Last week, Howard Filcher made history by successfully walking solo from L.A. to Tokyo on an ocean of Plastic Bags. The sprawling expanse of flimsy but durable plastic bags, which spans from North America to Asia, has never been traversed by a single human being. So when an exhausted Howard finally arrived in Japan, after enduring eleven months of solitude on the vast Sea of Bags, he became an instant global Twitter star.
"It's great to be off the bags and back on solid land," said the exhausted adventurer. "If it weren't for my GPS, my Doritos, and countless bottles of Mountain Dew, I would have surely lost my mind out there among the bags."
In order to walk across the Pacific, Howard had to be fully prepared. He brought weather gear, first aid, and sufficient food with him (all in disposable plastic bags and bottles). And he had to be certain that the Sea of Bags was thick enough to support his weight. Less than 20 years ago, there weren't even enough bags to cover the Pacific. A paltry billion or so swirled around on the high seas.

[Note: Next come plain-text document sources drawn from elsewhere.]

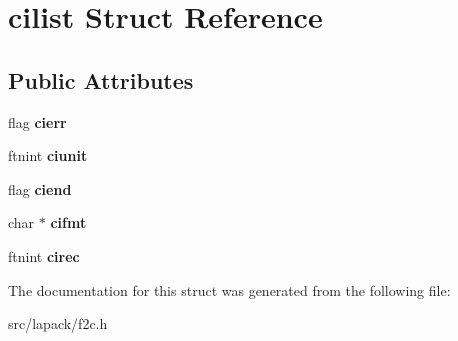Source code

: \hypertarget{structcilist}{\section{cilist \-Struct \-Reference}
\label{structcilist}
}
\subsection*{\-Public \-Attributes}
\begin{DoxyCompactItemize}
\item 
\hypertarget{structcilist_aaa609be8bdf78a8fc7ba35b2ed0e6083}{flag {\bfseries cierr}}\label{structcilist_aaa609be8bdf78a8fc7ba35b2ed0e6083}

\item 
\hypertarget{structcilist_a3e5d0438673d14f5889fb6a3e712a076}{ftnint {\bfseries ciunit}}\label{structcilist_a3e5d0438673d14f5889fb6a3e712a076}

\item 
\hypertarget{structcilist_af16867fbc88cc3b26ecdedd0259fc5f5}{flag {\bfseries ciend}}\label{structcilist_af16867fbc88cc3b26ecdedd0259fc5f5}

\item 
\hypertarget{structcilist_a8c5159e1728cd9954138ecb392f04b8c}{char $\ast$ {\bfseries cifmt}}\label{structcilist_a8c5159e1728cd9954138ecb392f04b8c}

\item 
\hypertarget{structcilist_ace7c117f446a91e75e9f920fcff86546}{ftnint {\bfseries cirec}}\label{structcilist_ace7c117f446a91e75e9f920fcff86546}

\end{DoxyCompactItemize}


\-The documentation for this struct was generated from the following file\-:\begin{DoxyCompactItemize}
\item 
src/lapack/f2c.\-h\end{DoxyCompactItemize}
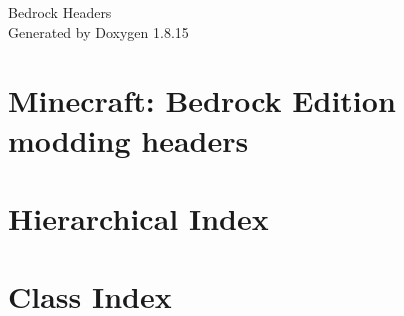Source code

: \let\mypdfximage\pdfximage\def\pdfximage{\immediate\mypdfximage}\documentclass[twoside]{book}
\newcommand{\+}{\discretionary{\mbox{\scriptsize$\hookleftarrow$}}{}{}}
\newcommand{\clearemptydoublepage}{%
  \newpage{\pagestyle{empty}\cleardoublepage}%
}
\begin{document}
\hypersetup{pageanchor=false,
             bookmarksnumbered=true,
             pdfencoding=unicode
            }
\begin{titlepage}
\vspace*{7cm}
\begin{center}%
{\Large Bedrock Headers }\\
\vspace*{1cm}
{\large Generated by Doxygen 1.8.15}\\
\end{center}
\end{titlepage}
\clearemptydoublepage
{}
\tableofcontents
\clearemptydoublepage
{}
\hypersetup{pageanchor=true}

\chapter{Minecraft\+: Bedrock Edition modding headers}
\label{md__home_void__c_lion_projects_bedrock-headers__r_e_a_d_m_e}

\chapter{Hierarchical Index}

\chapter{Class Index}

\end{document}
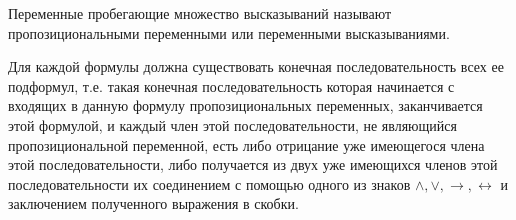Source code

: Переменные пробегающие множество высказываний называют пропозициональными
переменными или переменными высказываниями.

Для каждой формулы должна существовать конечная последовательность всех ее
подформул, т.е. такая конечная последовательность которая начинается с входящих
в данную формулу пропозициональных переменных, заканчивается этой формулой, и
каждый член этой последовательности, не являющийся пропозициональной переменной,
есть либо отрицание уже имеющегося члена этой последовательности, либо
получается из двух уже имеющихся членов этой последовательности их соединением с
помощью одного из знаков $\land,\lor,\rightarrow,\leftrightarrow$ и заключением
полученного выражения в скобки.


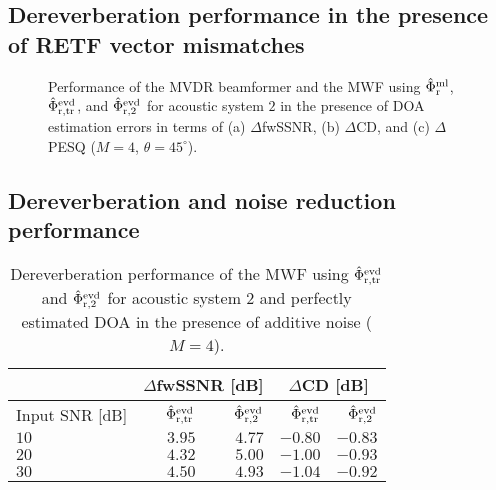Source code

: \documentclass[10pt]{IEEEtran}
\begin{document}
\subsection{Dereverberation performance in the presence of RETF vector mismatches}
\label{sec: doa_errors}
\begin{figure*}[t!]
    \centering
    \subfloat[]{}
    \subfloat[]{}
    \subfloat[]{}
    \caption{Performance of the MVDR beamformer and the MWF using $\hat{\Phi}^{\rm ml}_{\rm r}$, $\hat{\Phi}^{\rm evd}_{\rm r,tr}$, and $\hat{\Phi}^{\rm evd}_{\rm r,2}$ for acoustic system $2$ in the presence of DOA estimation errors in terms of (a) $\Delta$fwSSNR, (b) $\Delta$CD, and (c) $\Delta$PESQ ($M = 4$, $\theta = 45^{\circ}$).}
    \label{fig: reverb_erroneousDOA_s2}
\end{figure*}


\subsection{Dereverberation and noise reduction performance}
\label{sec: noisy_exp}

\begin{table}[t!]
\begin{center}
  \caption{Dereverberation performance of the MWF using $\hat{\Phi}^{\rm evd}_{\rm r,tr}$ and $\hat{\Phi}^{\rm evd}_{\rm r,2}$  for acoustic system $2$ and perfectly estimated DOA in the presence of additive noise ($M = 4$).}
  \label{tbl: spa_reg2}
  \begin{tabularx}{\linewidth}{Xrrrr}
    \toprule
    & \multicolumn{2}{c}{$\Delta$fwSSNR [dB]} & \multicolumn{2}{c}{$\Delta$CD [dB]} \\
    \midrule
    Input SNR [dB] & $\hat{\Phi}^{\rm evd}_{\rm r,tr}$ & $\hat{\Phi}^{\rm evd}_{\rm r,2}$ & $\hat{\Phi}^{\rm evd}_{\rm r,tr}$ & $\hat{\Phi}^{\rm evd}_{\rm r,2}$ \\
    \midrule
    $10$ & $3.95$ & $4.77$ & $-0.80$ & $-0.83$ \\
    $20$ & $4.32$ & $5.00$ & $-1.00$ & $-0.93$ \\
    $30$ & $4.50$ & $4.93$ & $-1.04$ & $-0.92$ \\
    \bottomrule
  \end{tabularx}
\end{center}
\end{table}
\end{document}
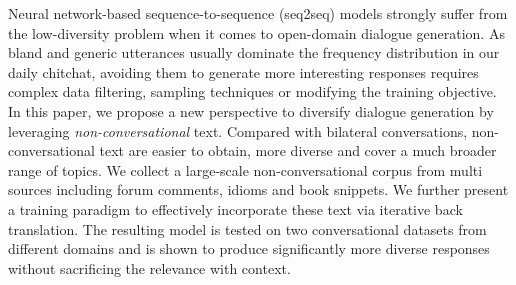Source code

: Neural network-based sequence-to-sequence (seq2seq) models strongly suffer from the low-diversity problem when it comes to open-domain dialogue generation. As bland and generic utterances usually dominate the frequency distribution in our daily chitchat, avoiding them to generate more interesting responses requires complex data filtering, sampling techniques or modifying the training objective. In this paper, we propose a new perspective to diversify dialogue generation by leveraging \emph{non-conversational} text. Compared with bilateral conversations, non-conversational text are easier to obtain, more diverse and cover a much broader range of topics. We collect a large-scale non-conversational corpus from multi sources including forum comments, idioms and book snippets. We further present a training paradigm to effectively incorporate these text via iterative back translation. The resulting model is tested on two conversational datasets from different domains and is shown to produce significantly more diverse responses without sacrificing the relevance with context.
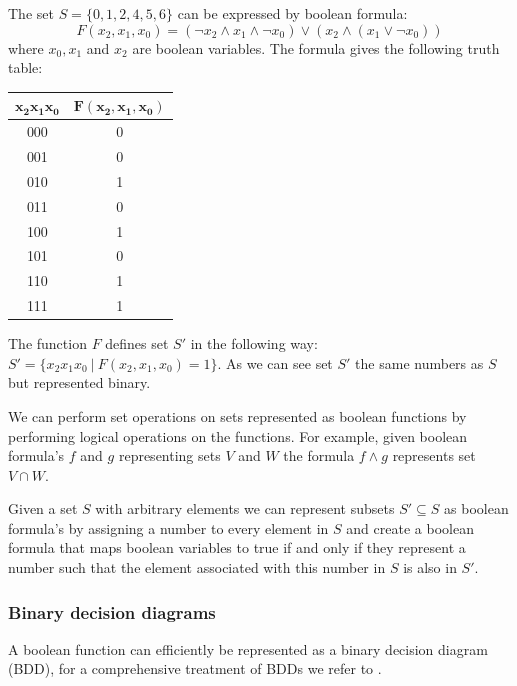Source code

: \begin{example}
	\label{ex_boolform}
	The set $S = \{0,1,2,4,5,6 \}$ can be expressed by boolean formula:
	\[ F(x_2,x_1,x_0) = (\neg x_2 \wedge x_1 \wedge \neg x_0) \vee (x_2 \wedge (x_1 \vee \neg x_0)) \]
	where $x_0,x_1$ and $x_2$ are boolean variables. The formula gives the following truth table:\\
	\begin{center}
		\begin{tabular}{|c|c|}
			\hline 
			$\mathbf{x_2x_1x_0}$ & $\mathbf{F(x_2,x_1,x_0)}$ \\ 
			\hline 
			000 & 0 \\ 
			\hline 
			001 & 0 \\ 
			\hline 
			010 & 1 \\ 
			\hline 
			011 & 0 \\ 
			\hline 
			100 & 1 \\ 
			\hline 
			101 & 0 \\ 
			\hline 
			110 & 1 \\ 
			\hline 
			111 & 1 \\ 
			\hline
		\end{tabular} 
	\end{center}
	The function $F$ defines set $S'$ in the following way: $S' = \{x_2x_1x_0\ |\ F(x_2,x_1,x_0) = 1 \}$. As we can see set $S'$ the same numbers as $S$ but represented binary.
\end{example}
We can perform set operations on sets represented as boolean functions by performing logical operations on the functions. For example, given boolean formula's $f$ and $g$ representing sets $V$ and $W$ the formula $f \wedge g$ represents set $V \cap W$.

Given a set $S$ with arbitrary elements we can represent subsets $S' \subseteq S$ as boolean formula's by assigning a number to every element in $S$ and create a boolean formula that maps boolean variables to true if and only if they represent a number such that the element associated with this number in $S$ is also in $S'$.

\subsubsection{Binary decision diagrams}
A boolean function can efficiently be represented as a binary decision diagram (BDD), for a comprehensive treatment of BDDs we refer to \cite{BDD_book,Handbook_BDD_Chapter}.

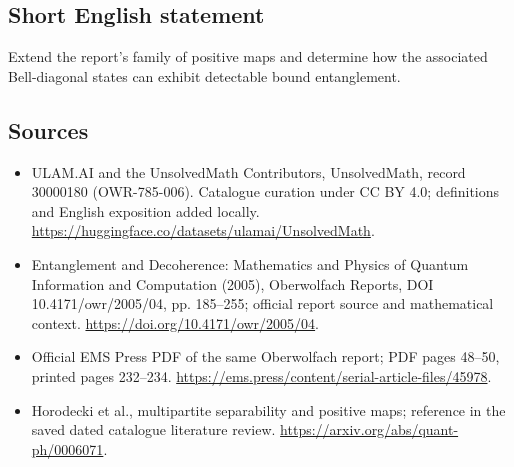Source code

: \documentclass[11pt]{article}
\begin{document}
\subsection{Short English statement}
Extend the report's family of positive maps and determine how the associated Bell-diagonal states can exhibit detectable bound entanglement.
\subsection{Sources}
\begin{itemize}
\item[\hypertarget{source:30000180:1}{S1}] ULAM.AI and the UnsolvedMath Contributors, UnsolvedMath, record 30000180 (OWR-785-006). Catalogue curation under CC BY 4.0; definitions and English exposition added locally.
\url{https://huggingface.co/datasets/ulamai/UnsolvedMath}.
\item[\hypertarget{source:30000180:2}{S2}] Entanglement and Decoherence: Mathematics and Physics of Quantum Information and Computation (2005), Oberwolfach Reports, DOI 10.4171/owr/2005/04, pp. 185--255; official report source and mathematical context.
\url{https://doi.org/10.4171/owr/2005/04}.
\item[\hypertarget{source:30000180:3}{S3}] Official EMS Press PDF of the same Oberwolfach report; PDF pages 48--50, printed pages 232--234.
\url{https://ems.press/content/serial-article-files/45978}.
\item[\hypertarget{source:30000180:4}{S4}] Horodecki et al., multipartite separability and positive maps; reference in the saved dated catalogue literature review.
\url{https://arxiv.org/abs/quant-ph/0006071}.
\end{itemize}
\label{end:30000180}
\end{document}

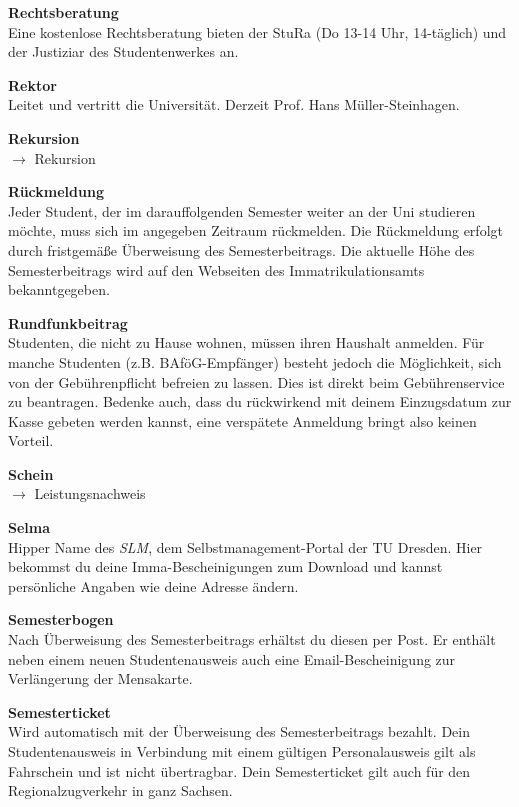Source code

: \begin{multicols}{2}
\textbf{Rechtsberatung} \\
Eine kostenlose Rechtsberatung bieten der StuRa (Do 13-14 Uhr, 14-täglich) und der Justiziar des Studentenwerkes an.  %

\textbf{Rektor} \\
Leitet und vertritt die Universität.
Derzeit Prof. Hans Müller-Steinhagen.

\textbf{Rekursion} \\
$\rightarrow$ Rekursion

\vfill\columnbreak

\textbf{Rückmeldung} \\
Jeder Student, der im darauffolgenden Semester weiter an der Uni studieren möchte, muss sich im angegeben Zeitraum rückmelden.
Die Rückmeldung erfolgt durch fristgemäße Überweisung des Semesterbeitrags.
Die aktuelle Höhe des Semesterbeitrags wird auf den Webseiten des Immatrikulationsamts bekanntgegeben. 

\textbf{Rundfunkbeitrag} \\
Studenten, die nicht zu Hause wohnen, müssen ihren Haushalt anmelden.
Für manche Studenten (z.B. BAföG-Empfänger) besteht jedoch die Möglichkeit, sich von der Gebührenpflicht befreien zu lassen.
Dies ist direkt beim Gebührenservice zu beantragen.
Bedenke auch, dass du rückwirkend mit deinem Einzugsdatum zur Kasse gebeten werden kannst, eine verspätete Anmeldung bringt also keinen Vorteil.

\textbf{Schein} \\
$\rightarrow$ Leistungsnachweis

\textbf{Selma} \\
Hipper Name des \textit{SLM}, dem Selbst\-management-Portal der TU Dresden.
Hier bekommst du deine Imma-Bescheinigungen zum Download und kannst persönliche Angaben wie deine Adresse ändern. 

\textbf{Semesterbogen} \\
Nach Überweisung des Semesterbeitrags erhältst du diesen per Post.
Er enthält neben einem neuen Studentenausweis auch eine Email-Bescheinigung zur Verlängerung der Mensakarte.

\vfill\columnbreak

\textbf{Semesterticket} \\
Wird automatisch mit der Überweisung des Semesterbeitrags bezahlt.
Dein Studentenausweis in Verbindung mit einem gültigen Personalausweis gilt als Fahrschein und ist nicht übertragbar.
Dein Semesterticket gilt auch für den Regionalzugverkehr in ganz Sachsen.


\end{multicols}
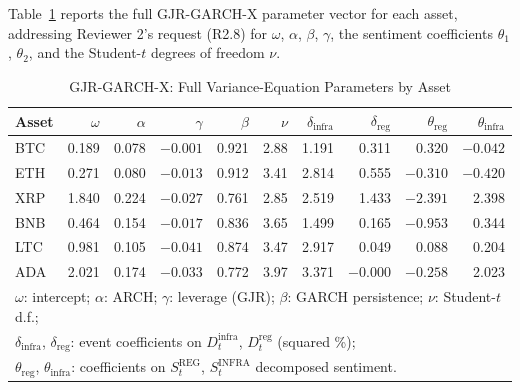 \documentclass[pdflatex,sn-mathphys-num]{sn-jnl}
\theoremstyle{thmstyleone}
\theoremstyle{thmstyletwo}
\theoremstyle{thmstylethree}
\begin{document}
Table~\ref{tab:full_parameters} reports the full GJR-GARCH-X parameter vector for each asset, addressing Reviewer 2's request (R2.8) for $\omega$, $\alpha$, $\beta$, $\gamma$, the sentiment coefficients $\theta_1$, $\theta_2$, and the Student-$t$ degrees of freedom $\nu$.

\begin{table}[htbp]
\centering
\caption{GJR-GARCH-X: Full Variance-Equation Parameters by Asset}\label{tab:full_parameters}
\footnotesize
\begin{tabular}{@{}lrrrrrrrrr@{}}
\toprule
\textbf{Asset} & \boldmath$\omega$ & \boldmath$\alpha$ & \boldmath$\gamma$ & \boldmath$\beta$ & \boldmath$\nu$ & \boldmath$\delta_{\text{infra}}$ & \boldmath$\delta_{\text{reg}}$ & \boldmath$\theta_{\text{reg}}$ & \boldmath$\theta_{\text{infra}}$ \\
\midrule
BTC & 0.189 & 0.078 & $-0.001$ & 0.921 & 2.88 & 1.191 & 0.311 & 0.320 & $-0.042$ \\
ETH & 0.271 & 0.080 & $-0.013$ & 0.912 & 3.41 & 2.814 & 0.555 & $-0.310$ & $-0.420$ \\
XRP & 1.840 & 0.224 & $-0.027$ & 0.761 & 2.85 & 2.519 & 1.433 & $-2.391$ & 2.398 \\
BNB & 0.464 & 0.154 & $-0.017$ & 0.836 & 3.65 & 1.499 & 0.165 & $-0.953$ & 0.344 \\
LTC & 0.981 & 0.105 & $-0.041$ & 0.874 & 3.47 & 2.917 & 0.049 & 0.088 & 0.204 \\
ADA & 2.021 & 0.174 & $-0.033$ & 0.772 & 3.97 & 3.371 & $-0.000$ & $-0.258$ & 2.023 \\
\bottomrule
\multicolumn{10}{l}{\footnotesize $\omega$: intercept; $\alpha$: ARCH; $\gamma$: leverage (GJR); $\beta$: GARCH persistence; $\nu$: Student-$t$ d.f.;} \\
\multicolumn{10}{l}{\footnotesize $\delta_{\text{infra}}$, $\delta_{\text{reg}}$: event coefficients on $D^{\text{infra}}_t$, $D^{\text{reg}}_t$ (squared \%);} \\
\multicolumn{10}{l}{\footnotesize $\theta_{\text{reg}}$, $\theta_{\text{infra}}$: coefficients on $S^{\text{REG}}_t$, $S^{\text{INFRA}}_t$ decomposed sentiment.} \\
\end{tabular}
\end{table}
\end{document}
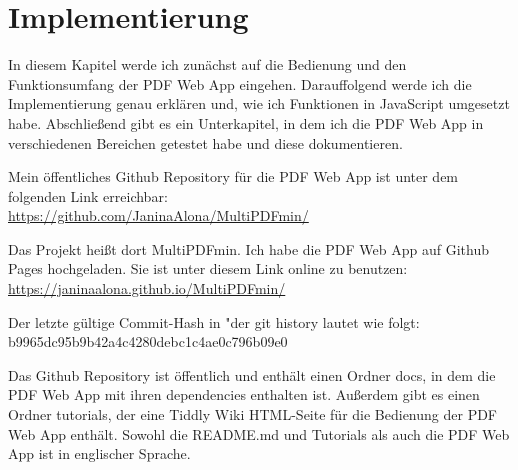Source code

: \chapter{Implementierung}
In diesem Kapitel werde ich zunächst auf die Bedienung und den Funktionsumfang der PDF Web App eingehen. Darauffolgend werde ich die Implementierung genau erklären und, wie ich Funktionen in JavaScript umgesetzt habe. Abschließend gibt es ein Unterkapitel, in dem ich die PDF Web App in verschiedenen Bereichen getestet habe und diese dokumentieren.

Mein öffentliches Github Repository für die PDF Web App ist unter dem folgenden Link erreichbar: \\
\url{https://github.com/JaninaAlona/MultiPDFmin/}

Das Projekt heißt dort MultiPDFmin. Ich habe die PDF Web App auf Github Pages hochgeladen. Sie ist unter diesem Link online zu benutzen: \\
\url{https://janinaalona.github.io/MultiPDFmin/}

Der letzte gültige Commit-Hash in "der git history lautet wie folgt: \\
b9965dc95b9b42a4c4280debc1c4ae0c796b09e0

Das Github Repository ist öffentlich und enthält einen Ordner docs, in dem die PDF Web App mit ihren dependencies enthalten ist. Außerdem gibt es einen Ordner tutorials, der eine Tiddly Wiki HTML-Seite für die Bedienung der PDF Web App enthält. Sowohl die README.md und Tutorials als auch die PDF Web App ist in englischer Sprache.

But humans generously donated their used plastic bags over the years by throwing them into gutters. Gradually, the Sea of Bags formed a thin crust atop the Pacific.
But bag-crossings have taken their toll. Last year Desmond Wilkins plunged through a weak spot, vanishing into a vortex of plastic Pepsi bottles and Cheetos bags. The year before, explorer Alex Vitrenko was killed when he was caught in a storm and sucked up into a plastic bag tornado. But today, it's almost ten feet thick in places, safe enough to drive a fully loaded dump truck, or even land a plane.
Environmentalists are outraged. "These plastic bags will last virtually forever, while all of the undersea life will wither and die!" exclaimed activist Janet Hoover. But the pro-bag camp pushed back and doubled down. "Listen, there are plenty of other oceans left in the world," explained baggist Tom Twillsbury. "Go find some other useless expanse of open water to whine about!"
Developer Walter Glutman is thrilled about the future. "The Pacific Sea of Bags is just the beginning. If everybody does their part, we can 'bag' the Earth and put a highway across the ocean. And the condos, housing tracts and football stadiums will follow!"
And so Howard Filcher is America's new hero. He has been dubbed the "Charles Lindbergh of Plastic Bags". Howard is now a multi-millionaire, having picked up sponsors like Doritos, Starbucks, McDonalds, Cheetos, Popeye's, Pepsi and anything else that can be finished off and thrown into the sea.